> [ACTION ITEM]
Copy out every line of the listing in which "responseType" appears.

> [EXCERPTED DATA]
* * * *

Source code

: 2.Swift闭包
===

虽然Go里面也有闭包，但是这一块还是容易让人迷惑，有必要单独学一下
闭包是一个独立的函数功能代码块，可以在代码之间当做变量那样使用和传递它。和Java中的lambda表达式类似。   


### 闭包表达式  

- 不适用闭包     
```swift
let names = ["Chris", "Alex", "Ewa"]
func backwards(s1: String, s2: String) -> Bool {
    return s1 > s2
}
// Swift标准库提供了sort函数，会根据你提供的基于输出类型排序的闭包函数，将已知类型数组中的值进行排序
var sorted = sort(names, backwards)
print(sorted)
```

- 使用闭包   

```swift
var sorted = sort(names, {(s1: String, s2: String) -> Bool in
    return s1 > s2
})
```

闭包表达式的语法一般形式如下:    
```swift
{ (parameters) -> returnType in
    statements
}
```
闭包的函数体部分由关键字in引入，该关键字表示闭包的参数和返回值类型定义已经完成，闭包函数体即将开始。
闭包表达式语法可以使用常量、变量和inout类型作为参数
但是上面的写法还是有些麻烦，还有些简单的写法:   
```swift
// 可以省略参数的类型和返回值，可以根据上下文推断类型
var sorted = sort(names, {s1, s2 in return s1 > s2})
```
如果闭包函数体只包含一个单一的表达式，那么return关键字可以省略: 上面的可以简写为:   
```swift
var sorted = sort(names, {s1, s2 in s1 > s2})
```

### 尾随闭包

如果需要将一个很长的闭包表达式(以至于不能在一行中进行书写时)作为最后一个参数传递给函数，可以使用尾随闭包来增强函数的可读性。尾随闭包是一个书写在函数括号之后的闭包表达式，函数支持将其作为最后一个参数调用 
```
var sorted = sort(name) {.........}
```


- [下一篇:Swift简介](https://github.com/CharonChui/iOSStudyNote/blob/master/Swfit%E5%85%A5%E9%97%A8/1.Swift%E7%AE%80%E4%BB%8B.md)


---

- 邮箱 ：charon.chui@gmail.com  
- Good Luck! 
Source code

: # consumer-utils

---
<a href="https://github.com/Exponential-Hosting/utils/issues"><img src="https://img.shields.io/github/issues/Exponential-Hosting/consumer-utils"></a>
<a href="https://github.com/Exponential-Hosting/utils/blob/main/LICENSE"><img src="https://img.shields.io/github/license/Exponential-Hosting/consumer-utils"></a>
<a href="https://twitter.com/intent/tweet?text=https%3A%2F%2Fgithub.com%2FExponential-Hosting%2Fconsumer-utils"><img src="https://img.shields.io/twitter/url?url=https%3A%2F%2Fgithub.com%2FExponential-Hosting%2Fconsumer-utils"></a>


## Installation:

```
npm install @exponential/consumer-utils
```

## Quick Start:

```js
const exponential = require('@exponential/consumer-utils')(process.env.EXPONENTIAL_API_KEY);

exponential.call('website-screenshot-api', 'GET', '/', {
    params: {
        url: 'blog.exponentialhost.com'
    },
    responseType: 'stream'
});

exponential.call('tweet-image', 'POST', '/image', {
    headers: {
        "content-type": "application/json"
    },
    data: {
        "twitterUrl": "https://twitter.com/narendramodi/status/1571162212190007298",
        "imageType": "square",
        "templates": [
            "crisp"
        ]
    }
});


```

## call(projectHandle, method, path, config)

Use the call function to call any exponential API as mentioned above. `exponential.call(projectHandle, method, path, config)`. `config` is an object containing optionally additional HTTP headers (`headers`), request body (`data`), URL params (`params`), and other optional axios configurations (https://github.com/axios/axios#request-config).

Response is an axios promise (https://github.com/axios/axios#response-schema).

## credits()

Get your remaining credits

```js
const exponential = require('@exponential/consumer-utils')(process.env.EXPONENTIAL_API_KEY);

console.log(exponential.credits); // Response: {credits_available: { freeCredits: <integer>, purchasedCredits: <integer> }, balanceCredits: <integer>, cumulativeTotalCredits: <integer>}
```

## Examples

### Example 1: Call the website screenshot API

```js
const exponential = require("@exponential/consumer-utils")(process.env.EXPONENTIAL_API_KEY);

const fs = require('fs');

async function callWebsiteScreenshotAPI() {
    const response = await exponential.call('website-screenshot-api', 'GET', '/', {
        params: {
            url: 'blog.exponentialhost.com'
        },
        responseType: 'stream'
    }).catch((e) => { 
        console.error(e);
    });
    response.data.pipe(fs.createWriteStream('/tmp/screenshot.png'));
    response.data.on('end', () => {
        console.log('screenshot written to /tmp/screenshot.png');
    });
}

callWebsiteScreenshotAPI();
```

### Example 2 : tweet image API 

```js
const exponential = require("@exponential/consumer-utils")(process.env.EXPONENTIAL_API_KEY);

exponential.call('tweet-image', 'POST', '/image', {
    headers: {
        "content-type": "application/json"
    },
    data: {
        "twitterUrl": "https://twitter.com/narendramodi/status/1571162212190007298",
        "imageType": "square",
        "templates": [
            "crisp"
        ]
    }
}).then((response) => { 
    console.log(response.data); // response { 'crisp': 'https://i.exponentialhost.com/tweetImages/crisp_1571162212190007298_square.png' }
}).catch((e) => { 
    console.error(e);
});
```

* * * *

> [ANSWER BOX]
    responseType: 'stream'
        responseType: 'stream'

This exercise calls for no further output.